En las cifras de desempleo de larga duración dadas a conocer esta semana hay algo más que números fríos. No sólo estamos hablando de 150.000 personas sin trabajo por más de un año en Chile; hablamos de cuerpos inmóviles, pero mentes que no paran: ansiedad, insomnio, culpa, vergüenza. En una sociedad como la nuestra, donde el trabajo no sólo es ingreso sino también identidad, proyecto y pertenencia, quedarse sin empleo prolongadamente es quedarse también sin una parte esencial de sí.
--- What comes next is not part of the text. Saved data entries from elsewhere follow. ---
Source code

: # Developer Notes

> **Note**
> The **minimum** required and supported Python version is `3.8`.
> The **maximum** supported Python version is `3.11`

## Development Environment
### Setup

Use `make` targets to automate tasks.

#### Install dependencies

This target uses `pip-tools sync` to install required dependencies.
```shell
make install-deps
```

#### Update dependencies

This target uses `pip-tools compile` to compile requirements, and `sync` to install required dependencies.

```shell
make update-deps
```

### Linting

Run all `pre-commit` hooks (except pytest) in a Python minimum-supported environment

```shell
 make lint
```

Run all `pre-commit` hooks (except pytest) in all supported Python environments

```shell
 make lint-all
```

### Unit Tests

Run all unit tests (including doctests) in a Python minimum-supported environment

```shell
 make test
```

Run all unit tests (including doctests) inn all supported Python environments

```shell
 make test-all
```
La reciente alza del 69 % en el desempleo prolongado no es solo una crisis laboral: es una crisis de salud mental de baja visibilidad. La inactividad forzada desgasta la autoestima y en muchos casos despierta la “desesperanza aprendida”: la convicción de que no hay acción posible que modifique la situación. Día tras día, las personas se ven juzgadas —o se juzgan— por no producir, por no “aportar”, por no “salir adelante”. El relato meritocrático se transforma en látigo.
Y sin embargo, seguimos anclados en el inmovilismo. ¿Por qué cuesta tanto cambiar?, La respuesta está en los “pactos sociales tácitos” que toleran desigualdad a cambio de estabilidad. Cambiar ese orden requiere no sólo voluntad política, sino también romper con una serie de sesgos psicológicos y sociales: la aversión al conflicto, el miedo al caos, la ilusión de control que entrega el statu quo.
La sociedad chilena es víctima de una “paradoja moral”: mientras aumenta la conciencia sobre la importancia de la salud mental, la estructura social sigue reproduciendo condiciones que la destruyen. El desempleo prolongado —especialmente en personas con estudios superiores, mujeres, migrantes y personas con discapacidad— es un espejo incómodo. No es sólo una brecha de ingresos, sino de reconocimiento y dignidad.
Este fenómeno es invisible porque no calza con los marcos tradicionales del poder político ni de los medios de comunicación. No hay marchas por los desempleados de largo plazo. No hay conferencias de prensa con sus rostros. Pero están ahí: en sus casas, en sus camas, en sus silencios.
¿Y si comenzamos por cambiar la pregunta? En vez de “¿Por qué no encuentran trabajo?”, preguntemos: ¿Qué tipo de sociedad produce personas inempleables? ¿Qué instituciones les fallaron? ¿Qué espacio real damos a la reinvención personal, profesional y emocional?
No se trata solo de generar “empleo”, sino de repensar el sentido del trabajo y su lugar en nuestras vidas. Necesitamos políticas públicas que integren salud mental, reconversión laboral y redes de apoyo; Y sobre todo, necesitamos un nuevo pacto: uno donde ninguna persona se sienta descartada por haber quedado fuera del engranaje.
Porque si el desempleo es una herida, la indiferencia social es el limón que la mantiene abierta.